I feel so bad, not for her being pregnant but because she was to scared to tell me, my own best friend!!

I had lunch at her house and was there for a few hours but it wasnt until I was getting in to my car to leave that she told me ..... she then burst in to tears!! :cry:

I feel awful, I sat in her house moaning about how unfair my life was and all the while she was trying to find the right moment to tell me. Have I really become that person who people are to scared to talk to about anything baby or pregnancy related!!

Of course I immediately gave her a hug and told her that she can talk to me about anything and that I was happy for her, which I trully am. I dont want her to feel like she has to walk on egg shells around me for the next nine months and hide things from me.

The sad truth though is that it crushed me, and I hate that, I hate that all I could think about was how hard this is going to be on me. This girl is like a sister to me, she is the friend who offered to be my surrogate should we ever need one, and it hurts that I cant be happy for her like I should be.

Sorry for the down post just having a hard time of it all at the moment, keeping watching all these christmas films with happy familys sitting round the tree and it hurts because I want it to be me so bad!!
 
I had the same thing last Friday, my best friend (we have done everything together for the past 12 years) told me she was pregnant.

I knew they started trying for a baby a month ago and it's happend so quickly for them.

It's really not that I'm unhappy for them but it crushes you, i feel sick to my stomach that it isn't me.
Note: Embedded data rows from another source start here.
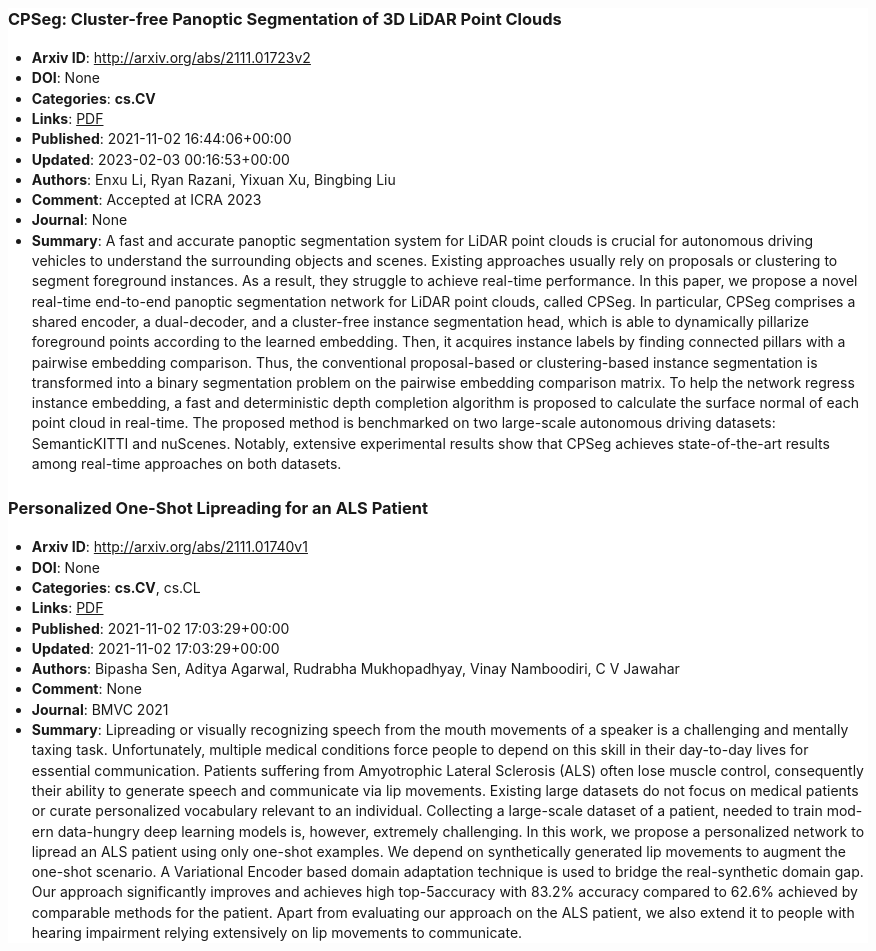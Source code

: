 

### CPSeg: Cluster-free Panoptic Segmentation of 3D LiDAR Point Clouds
- **Arxiv ID**: http://arxiv.org/abs/2111.01723v2
- **DOI**: None
- **Categories**: **cs.CV**
- **Links**: [PDF](http://arxiv.org/pdf/2111.01723v2)
- **Published**: 2021-11-02 16:44:06+00:00
- **Updated**: 2023-02-03 00:16:53+00:00
- **Authors**: Enxu Li, Ryan Razani, Yixuan Xu, Bingbing Liu
- **Comment**: Accepted at ICRA 2023
- **Journal**: None
- **Summary**: A fast and accurate panoptic segmentation system for LiDAR point clouds is crucial for autonomous driving vehicles to understand the surrounding objects and scenes. Existing approaches usually rely on proposals or clustering to segment foreground instances. As a result, they struggle to achieve real-time performance. In this paper, we propose a novel real-time end-to-end panoptic segmentation network for LiDAR point clouds, called CPSeg. In particular, CPSeg comprises a shared encoder, a dual-decoder, and a cluster-free instance segmentation head, which is able to dynamically pillarize foreground points according to the learned embedding. Then, it acquires instance labels by finding connected pillars with a pairwise embedding comparison. Thus, the conventional proposal-based or clustering-based instance segmentation is transformed into a binary segmentation problem on the pairwise embedding comparison matrix. To help the network regress instance embedding, a fast and deterministic depth completion algorithm is proposed to calculate the surface normal of each point cloud in real-time. The proposed method is benchmarked on two large-scale autonomous driving datasets: SemanticKITTI and nuScenes. Notably, extensive experimental results show that CPSeg achieves state-of-the-art results among real-time approaches on both datasets.



### Personalized One-Shot Lipreading for an ALS Patient
- **Arxiv ID**: http://arxiv.org/abs/2111.01740v1
- **DOI**: None
- **Categories**: **cs.CV**, cs.CL
- **Links**: [PDF](http://arxiv.org/pdf/2111.01740v1)
- **Published**: 2021-11-02 17:03:29+00:00
- **Updated**: 2021-11-02 17:03:29+00:00
- **Authors**: Bipasha Sen, Aditya Agarwal, Rudrabha Mukhopadhyay, Vinay Namboodiri, C V Jawahar
- **Comment**: None
- **Journal**: BMVC 2021
- **Summary**: Lipreading or visually recognizing speech from the mouth movements of a speaker is a challenging and mentally taxing task. Unfortunately, multiple medical conditions force people to depend on this skill in their day-to-day lives for essential communication. Patients suffering from Amyotrophic Lateral Sclerosis (ALS) often lose muscle control, consequently their ability to generate speech and communicate via lip movements. Existing large datasets do not focus on medical patients or curate personalized vocabulary relevant to an individual. Collecting a large-scale dataset of a patient, needed to train mod-ern data-hungry deep learning models is, however, extremely challenging. In this work, we propose a personalized network to lipread an ALS patient using only one-shot examples. We depend on synthetically generated lip movements to augment the one-shot scenario. A Variational Encoder based domain adaptation technique is used to bridge the real-synthetic domain gap. Our approach significantly improves and achieves high top-5accuracy with 83.2% accuracy compared to 62.6% achieved by comparable methods for the patient. Apart from evaluating our approach on the ALS patient, we also extend it to people with hearing impairment relying extensively on lip movements to communicate.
Now i feel under pressure to get pregnant so that we can go through this together as well (stupid i know).

I now feel like i dont have her to talk to about my problems because i dont want her to feel bad. Thats why i joined this forum.

So i really know what your going through, if you need to talk i always here.
 
Thanks hun, it sucks so bad but kinda makes it easier when you know you have people going through the same thing that you can talk to xx
 
I think that's the saddest post i've read in ages :cry:

It's happened to me before, not quite so severely, but where with hindsight i can tell that people aren't speaking openly around me.

My friend has been through a tough time herself. She has kids, but it wasn't ideal and she lost her second pregnancy.

So I went out with her the other day and we were chatting about babies and things. We had a lovely day.

When i got home there was an answering machine message and she was apologising for what she said and she was begging that i would forgive her and that she hopes that i'm not upset.

I was clueless so phoned her back. She was apologising because she said that she wished her children were closer together in age...

Apparently i would have found it offensive because i can't have any children at all :oooo:

She was really worried and i felt more shit about her thinking that i'd feel shit about something so off the radar.
 
Aww vicky don't be sad lovely, it's going to happen for you soon, I've experienced 2 good friends get preggers and have their baby's since I started ttc which was before them, I'm not feeling too much pressure as they were the first 2 out of about 12 of us girls, I've got 2 getting married next year and I'll feel more pressure when they're ttc too and im not preggers, just think if your drilling works you could be preggers together FX.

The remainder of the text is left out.